私は何事もないように大阪駅から電車に乗って家に帰った。誰もいない家でささっと制服に着替えて再び大阪駅に行く。


ちょうど高木くんがいつもの待ち合わせ場所にいた。私は何事もなかったように高木くんと手を繋いでバイト先に行き、いつものように花を売って一緒にJRの電車に乗った。


帰りの混雑した電車の中、私くらいの女の子が大きくお腹を膨らました妊婦さんに席を譲った。


妊婦さんは「ありがとう」と言って席に座る。そして幸せそうな顔で優しく大きなお腹を撫でていた。


私はそれを見て泣いてしまった。


高木くんは一瞬戸惑っていたけれど、手すりを持ち方とは反対の手で何も言わず優しく片腕で抱きしめてくれた。

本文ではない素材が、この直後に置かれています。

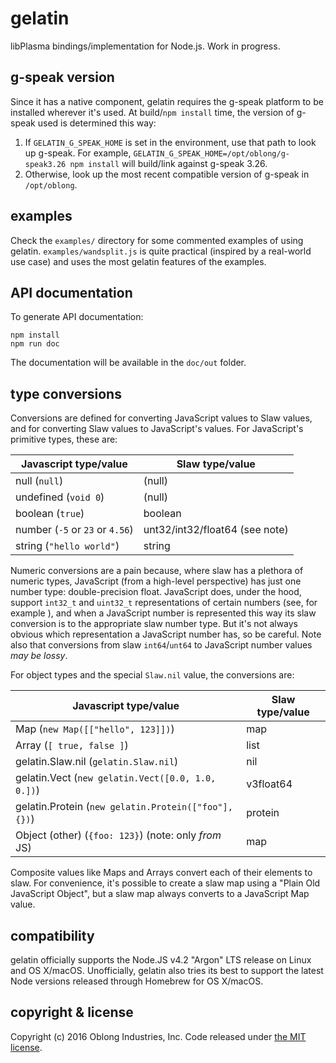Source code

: # gelatin

libPlasma bindings/implementation for Node.js.  Work in progress.

## g-speak version

Since it has a native component, gelatin requires the g-speak platform to be
installed wherever it's used.  At build/`npm install` time, the version of
g-speak used is determined this way:

1. If `GELATIN_G_SPEAK_HOME` is set in the environment, use that path to look
   up g-speak.  For example, `GELATIN_G_SPEAK_HOME=/opt/oblong/g-speak3.26 npm
   install` will build/link against g-speak 3.26.
2. Otherwise, look up the most recent compatible version of g-speak in
   `/opt/oblong`.

## examples

Check the `examples/` directory for some commented examples of using gelatin.
`examples/wandsplit.js` is quite practical (inspired by a real-world use case)
and uses the most gelatin features of the examples.

## API documentation

To generate API documentation:

```
npm install
npm run doc
```

The documentation will be available in the `doc/out` folder.

## type conversions

Conversions are defined for converting JavaScript values to Slaw values, and
for converting Slaw values to JavaScript's values.  For JavaScript's primitive
types, these are:

| Javascript type/value            | Slaw type/value                |
|----------------------------------|--------------------------------|
| null (`null`)                    | (null)                         |
| undefined (`void 0`)             | (null)                         |
| boolean (`true`)                 | boolean                        |
| number (`-5` or `23` or `4.56`)  | unt32/int32/float64 (see note) |
| string (`"hello world"`)         | string                         |

Numeric conversions are a pain because, where slaw has a plethora of numeric
types, JavaScript (from a high-level perspective) has just one number type:
double-precision float.  JavaScript does, under the hood, support `int32_t` and
`uint32_t` representations of certain numbers (see, for example
[](http://www.ecma-international.org/ecma-262/5.1/#sec-11.7)), and when a
JavaScript number is represented this way its slaw conversion is to the
appropriate slaw number type.  But it's not always obvious which representation
a JavaScript number has, so be careful.  Note also that conversions from slaw
`int64`/`unt64` to JavaScript number values *may be lossy*.

For object types and the special `Slaw.nil` value, the conversions are:

| Javascript type/value                                | Slaw type/value |
|------------------------------------------------------|-----------------|
| Map (`new Map([["hello", 123]])`)                    | map             |
| Array (`[ true, false ]`)                            | list            |
| gelatin.Slaw.nil (`gelatin.Slaw.nil`)                | nil             |
| gelatin.Vect (`new gelatin.Vect([0.0, 1.0, 0.])`)    | v3float64       |
| gelatin.Protein (`new gelatin.Protein(["foo"], {})`) | protein         |
| Object (other) (`{foo: 123}`) (note: only *from* JS) | map             |

Composite values like Maps and Arrays convert each of their elements to slaw.
For convenience, it's possible to create a slaw map using a "Plain Old
JavaScript Object", but a slaw map always converts to a JavaScript Map value.

## compatibility

gelatin officially supports the Node.JS v4.2 "Argon" LTS release on Linux and
OS X/macOS.  Unofficially, gelatin also tries its best to support the latest
Node versions released through Homebrew for OS X/macOS.

## copyright & license

Copyright (c) 2016 Oblong Industries, Inc. Code released under
[the MIT license](LICENSE.txt).

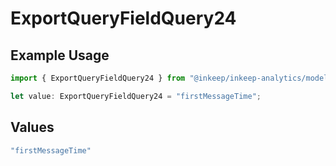 # ExportQueryFieldQuery24

## Example Usage

```typescript
import { ExportQueryFieldQuery24 } from "@inkeep/inkeep-analytics/models/operations";

let value: ExportQueryFieldQuery24 = "firstMessageTime";
```

## Values

```typescript
"firstMessageTime"
```
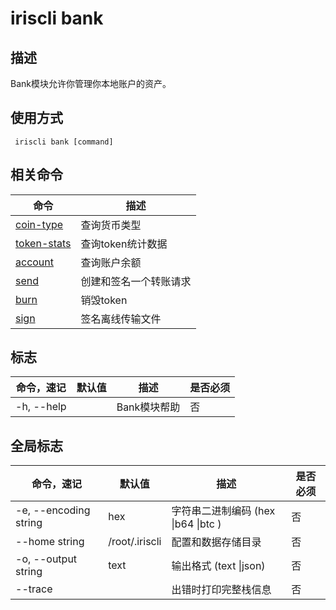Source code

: # iriscli bank

## 描述

Bank模块允许你管理你本地账户的资产。 

## 使用方式

```
 iriscli bank [command]
```

 

## 相关命令

| 命令      | 描述                   |
| --------- | ---------------------- |
| [coin-type](coin-type.md) | 查询货币类型           |
| [token-stats](token-stats.md) | 查询token统计数据           |
| [account](account.md)   | 查询账户余额           |
| [send](send.md)      | 创建和签名一个转账请求 |
| [burn](burn.md)      | 销毁token |
| [sign](sign.md)      | 签名离线传输文件       |

## 标志

| 命令，速记 | 默认值 | 描述         | 是否必须 |
| ---------- | ------ | ------------ | -------- |
| -h, --help |        | Bank模块帮助 | 否       |

## 全局标志

| 命令，速记            | 默认值         | 描述                                | 是否必须 |
| --------------------- | -------------- | ----------------------------------- | -------- |
| -e, --encoding string | hex            | 字符串二进制编码 (hex \|b64 \|btc ) | 否       |
| --home string         | /root/.iriscli | 配置和数据存储目录                  | 否       |
| -o, --output string   | text           | 输出格式 (text \|json)              | 否       |
| --trace               |                | 出错时打印完整栈信息                | 否       |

高木くんは電車を出たあと「大丈夫か?」と声をかけてくれる。

「なんでもないの、ちょっと昨日見たアニメを思い出して。」

「昨日って、バイオレット・エバー...」

「そうそう、それ。小さな女の子が....。」


どう感情を抑えたらいいのかわからない。

私はなんで今泣いているのだろう。


「ごめん、ごめん。まさかそこまで泣くとは思わなくて。今度からもうちょっと明るめのアニメを紹介するよ。」


高木くんは優しいけど、私の本当の気持ちはわからない。


私は慰められながら一緒にいつもの路地まで歩いた。高木は家まで送ってくれると言ったけれど、私は断固として拒否した。


もしもお父さんが泣いている私と高木くんを見たら何を勘違いするかわからない


私は高木くんと別れた後、涙が収まるまで1人になろうと昼間いた公園へと向かった。